**Saved data entries**

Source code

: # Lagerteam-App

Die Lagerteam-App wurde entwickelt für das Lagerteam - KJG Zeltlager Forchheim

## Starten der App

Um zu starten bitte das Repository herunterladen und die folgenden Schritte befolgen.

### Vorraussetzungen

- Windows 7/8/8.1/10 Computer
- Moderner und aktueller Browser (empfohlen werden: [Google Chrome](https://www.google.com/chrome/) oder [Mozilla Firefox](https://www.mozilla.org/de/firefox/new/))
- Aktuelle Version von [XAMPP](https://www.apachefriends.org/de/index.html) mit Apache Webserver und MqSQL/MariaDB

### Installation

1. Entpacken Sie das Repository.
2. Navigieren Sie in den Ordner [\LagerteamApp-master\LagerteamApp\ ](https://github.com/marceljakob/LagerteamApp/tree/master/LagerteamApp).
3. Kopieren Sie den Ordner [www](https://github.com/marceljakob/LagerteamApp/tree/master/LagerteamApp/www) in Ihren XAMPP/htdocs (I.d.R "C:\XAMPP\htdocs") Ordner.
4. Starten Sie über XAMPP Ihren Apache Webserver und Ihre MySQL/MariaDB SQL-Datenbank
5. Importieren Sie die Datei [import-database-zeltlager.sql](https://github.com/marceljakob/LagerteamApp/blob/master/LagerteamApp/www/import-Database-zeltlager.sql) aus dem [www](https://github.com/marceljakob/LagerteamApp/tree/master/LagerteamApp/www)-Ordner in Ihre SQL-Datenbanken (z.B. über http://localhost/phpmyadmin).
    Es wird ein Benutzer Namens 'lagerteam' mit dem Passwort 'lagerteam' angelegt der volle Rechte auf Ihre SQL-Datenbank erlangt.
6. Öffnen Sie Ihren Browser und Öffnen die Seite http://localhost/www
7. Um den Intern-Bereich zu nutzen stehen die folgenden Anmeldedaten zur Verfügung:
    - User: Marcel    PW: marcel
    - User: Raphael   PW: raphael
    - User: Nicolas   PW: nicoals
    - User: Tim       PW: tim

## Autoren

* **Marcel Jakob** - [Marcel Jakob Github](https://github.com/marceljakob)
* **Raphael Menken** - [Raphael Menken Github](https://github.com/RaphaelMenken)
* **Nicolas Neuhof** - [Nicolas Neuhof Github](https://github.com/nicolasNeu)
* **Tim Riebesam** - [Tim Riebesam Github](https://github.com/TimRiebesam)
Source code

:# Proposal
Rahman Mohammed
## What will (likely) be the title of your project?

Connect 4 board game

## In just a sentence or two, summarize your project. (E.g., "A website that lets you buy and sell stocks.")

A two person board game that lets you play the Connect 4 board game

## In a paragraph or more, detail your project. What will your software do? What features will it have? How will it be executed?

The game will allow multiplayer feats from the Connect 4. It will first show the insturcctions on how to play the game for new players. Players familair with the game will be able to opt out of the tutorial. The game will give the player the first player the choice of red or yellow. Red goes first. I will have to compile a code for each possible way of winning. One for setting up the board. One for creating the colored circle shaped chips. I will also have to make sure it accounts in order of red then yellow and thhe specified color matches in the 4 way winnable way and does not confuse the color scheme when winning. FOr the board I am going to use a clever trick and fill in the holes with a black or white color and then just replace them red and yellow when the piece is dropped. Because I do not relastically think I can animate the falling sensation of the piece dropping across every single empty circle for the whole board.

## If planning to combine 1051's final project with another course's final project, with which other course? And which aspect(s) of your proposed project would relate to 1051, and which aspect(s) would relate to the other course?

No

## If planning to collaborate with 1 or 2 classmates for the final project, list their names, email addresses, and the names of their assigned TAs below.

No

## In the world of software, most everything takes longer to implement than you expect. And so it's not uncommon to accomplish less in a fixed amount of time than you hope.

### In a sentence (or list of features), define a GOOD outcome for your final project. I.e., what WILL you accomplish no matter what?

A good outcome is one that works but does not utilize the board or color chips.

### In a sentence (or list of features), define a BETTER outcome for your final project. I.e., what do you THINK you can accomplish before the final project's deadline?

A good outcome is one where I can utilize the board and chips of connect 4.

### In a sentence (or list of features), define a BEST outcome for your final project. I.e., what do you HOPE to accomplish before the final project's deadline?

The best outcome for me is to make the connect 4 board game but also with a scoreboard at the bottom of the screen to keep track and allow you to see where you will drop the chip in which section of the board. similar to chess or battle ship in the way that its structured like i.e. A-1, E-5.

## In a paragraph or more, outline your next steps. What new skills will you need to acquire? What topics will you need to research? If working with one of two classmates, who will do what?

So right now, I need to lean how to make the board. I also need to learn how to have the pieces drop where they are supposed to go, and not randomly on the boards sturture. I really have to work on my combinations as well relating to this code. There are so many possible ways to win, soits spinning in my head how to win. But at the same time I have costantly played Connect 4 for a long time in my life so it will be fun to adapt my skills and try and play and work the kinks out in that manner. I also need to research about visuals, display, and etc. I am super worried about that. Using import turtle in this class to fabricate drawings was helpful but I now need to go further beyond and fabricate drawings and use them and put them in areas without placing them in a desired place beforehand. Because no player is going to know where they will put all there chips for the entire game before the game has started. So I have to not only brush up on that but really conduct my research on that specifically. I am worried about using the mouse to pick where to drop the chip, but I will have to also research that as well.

**DIRECTIONS FOR THIS TASK**
Transcribe the data above in full, exactly as it appears.

**WRITTEN REPLY**
Source code

: # Lagerteam-App

Die Lagerteam-App wurde entwickelt für das Lagerteam - KJG Zeltlager Forchheim

## Starten der App

Um zu starten bitte das Repository herunterladen und die folgenden Schritte befolgen.

### Vorraussetzungen

- Windows 7/8/8.1/10 Computer
- Moderner und aktueller Browser (empfohlen werden: [Google Chrome](https://www.google.com/chrome/) oder [Mozilla Firefox](https://www.mozilla.org/de/firefox/new/))
- Aktuelle Version von [XAMPP](https://www.apachefriends.org/de/index.html) mit Apache Webserver und MqSQL/MariaDB

### Installation

1. Entpacken Sie das Repository.
2. Navigieren Sie in den Ordner [\LagerteamApp-master\LagerteamApp\ ](https://github.com/marceljakob/LagerteamApp/tree/master/LagerteamApp).
3. Kopieren Sie den Ordner [www](https://github.com/marceljakob/LagerteamApp/tree/master/LagerteamApp/www) in Ihren XAMPP/htdocs (I.d.R "C:\XAMPP\htdocs") Ordner.
4. Starten Sie über XAMPP Ihren Apache Webserver und Ihre MySQL/MariaDB SQL-Datenbank
5. Importieren Sie die Datei [import-database-zeltlager.sql](https://github.com/marceljakob/LagerteamApp/blob/master/LagerteamApp/www/import-Database-zeltlager.sql) aus dem [www](https://github.com/marceljakob/LagerteamApp/tree/master/LagerteamApp/www)-Ordner in Ihre SQL-Datenbanken (z.B. über http://localhost/phpmyadmin).
    Es wird ein Benutzer Namens 'lagerteam' mit dem Passwort 'lagerteam' angelegt der volle Rechte auf Ihre SQL-Datenbank erlangt.
6. Öffnen Sie Ihren Browser und Öffnen die Seite http://localhost/www
7. Um den Intern-Bereich zu nutzen stehen die folgenden Anmeldedaten zur Verfügung:
    - User: Marcel    PW: marcel
    - User: Raphael   PW: raphael
    - User: Nicolas   PW: nicoals
    - User: Tim       PW: tim

## Autoren

* **Marcel Jakob** - [Marcel Jakob Github](https://github.com/marceljakob)
* **Raphael Menken** - [Raphael Menken Github](https://github.com/RaphaelMenken)
* **Nicolas Neuhof** - [Nicolas Neuhof Github](https://github.com/nicolasNeu)
* **Tim Riebesam** - [Tim Riebesam Github](https://github.com/TimRiebesam)
Source code

:# Proposal
Rahman Mohammed
## What will (likely) be the title of your project?

Connect 4 board game

## In just a sentence or two, summarize your project. (E.g., "A website that lets you buy and sell stocks.")

A two person board game that lets you play the Connect 4 board game

## In a paragraph or more, detail your project. What will your software do? What features will it have? How will it be executed?

The game will allow multiplayer feats from the Connect 4. It will first show the insturcctions on how to play the game for new players. Players familair with the game will be able to opt out of the tutorial. The game will give the player the first player the choice of red or yellow. Red goes first. I will have to compile a code for each possible way of winning. One for setting up the board. One for creating the colored circle shaped chips. I will also have to make sure it accounts in order of red then yellow and thhe specified color matches in the 4 way winnable way and does not confuse the color scheme when winning. FOr the board I am going to use a clever trick and fill in the holes with a black or white color and then just replace them red and yellow when the piece is dropped. Because I do not relastically think I can animate the falling sensation of the piece dropping across every single empty circle for the whole board.

## If planning to combine 1051's final project with another course's final project, with which other course? And which aspect(s) of your proposed project would relate to 1051, and which aspect(s) would relate to the other course?

No

## If planning to collaborate with 1 or 2 classmates for the final project, list their names, email addresses, and the names of their assigned TAs below.

No

## In the world of software, most everything takes longer to implement than you expect. And so it's not uncommon to accomplish less in a fixed amount of time than you hope.

### In a sentence (or list of features), define a GOOD outcome for your final project. I.e., what WILL you accomplish no matter what?

A good outcome is one that works but does not utilize the board or color chips.

### In a sentence (or list of features), define a BETTER outcome for your final project. I.e., what do you THINK you can accomplish before the final project's deadline?

A good outcome is one where I can utilize the board and chips of connect 4.

### In a sentence (or list of features), define a BEST outcome for your final project. I.e., what do you HOPE to accomplish before the final project's deadline?

The best outcome for me is to make the connect 4 board game but also with a scoreboard at the bottom of the screen to keep track and allow you to see where you will drop the chip in which section of the board. similar to chess or battle ship in the way that its structured like i.e. A-1, E-5.

## In a paragraph or more, outline your next steps. What new skills will you need to acquire? What topics will you need to research? If working with one of two classmates, who will do what?

So right now, I need to lean how to make the board. I also need to learn how to have the pieces drop where they are supposed to go, and not randomly on the boards sturture. I really have to work on my combinations as well relating to this code. There are so many possible ways to win, soits spinning in my head how to win. But at the same time I have costantly played Connect 4 for a long time in my life so it will be fun to adapt my skills and try and play and work the kinks out in that manner. I also need to research about visuals, display, and etc. I am super worried about that. Using import turtle in this class to fabricate drawings was helpful but I now need to go further beyond and fabricate drawings and use them and put them in areas without placing them in a desired place beforehand. Because no player is going to know where they will put all there chips for the entire game before the game has started. So I have to not only brush up on that but really conduct my research on that specifically. I am worried about using the mouse to pick where to drop the chip, but I will have to also research that as well.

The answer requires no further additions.